Monday, November 22, 2004

Sales tax or property tax -- which is worse?

I'd say the sales tax is worse than the property tax.

And both are worse than having public employees foot some more of their health care costs.

The City of Chicago and the County of Cook are both facing deficit budgets.

Leaders are floating tax increases and avoiding layoffs.

The main source of tax revenue seems to be the sales tax -- already the highest in the nation (at least among the top three).
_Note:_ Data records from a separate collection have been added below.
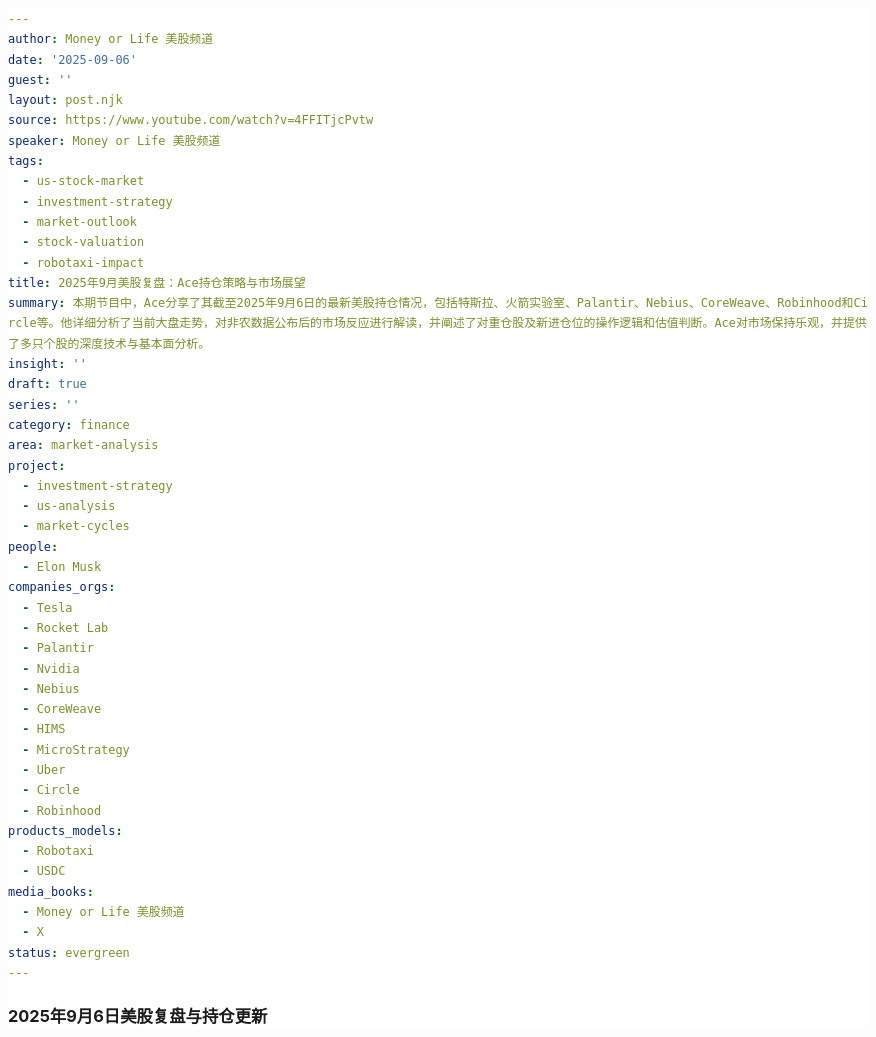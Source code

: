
 ```yaml
---
author: Money or Life 美股频道
date: '2025-09-06'
guest: ''
layout: post.njk
source: https://www.youtube.com/watch?v=4FFITjcPvtw
speaker: Money or Life 美股频道
tags:
  - us-stock-market
  - investment-strategy
  - market-outlook
  - stock-valuation
  - robotaxi-impact
title: 2025年9月美股复盘：Ace持仓策略与市场展望
summary: 本期节目中，Ace分享了其截至2025年9月6日的最新美股持仓情况，包括特斯拉、火箭实验室、Palantir、Nebius、CoreWeave、Robinhood和Circle等。他详细分析了当前大盘走势，对非农数据公布后的市场反应进行解读，并阐述了对重仓股及新进仓位的操作逻辑和估值判断。Ace对市场保持乐观，并提供了多只个股的深度技术与基本面分析。
insight: ''
draft: true
series: ''
category: finance
area: market-analysis
project:
  - investment-strategy
  - us-analysis
  - market-cycles
people:
  - Elon Musk
companies_orgs:
  - Tesla
  - Rocket Lab
  - Palantir
  - Nvidia
  - Nebius
  - CoreWeave
  - HIMS
  - MicroStrategy
  - Uber
  - Circle
  - Robinhood
products_models:
  - Robotaxi
  - USDC
media_books:
  - Money or Life 美股频道
  - X
status: evergreen
---
```

### 2025年9月6日美股复盘与持仓更新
We have a 6.25% state sales tax (although 1% of that 6.25% gets kicked back to cities).
A 0.75% RTA (mass transit sales tax) in Cook County.
A 0.75% County of Cook sales tax.
A 1% City of Chicago sales tax.

Not to mention the 1% McPier (Navy Pier and McCormick Place convention center) sales tax on food in, basically, the 312 area code portion of Chicago.

That's a lot.

And all that money -- approaching 10% -- is not deductible from our federal returns (unless there was a recent change to the federal tax code).

The property tax is deductible.

I know that we rely too heavily on the property tax now to fund our governments in Illinois. We rely on the sales tax too heavily as well.

And we don't rely on the income tax enough. That rate is 3%.

The best answer, as well as ensuring that we fire the unneeded workers (and there are always some workers who should be fired), is to raise the state income tax and distribute that money to local governments.

And get out of these huge pension costs. New employees should be paid more in salary but be responsible for their own pension.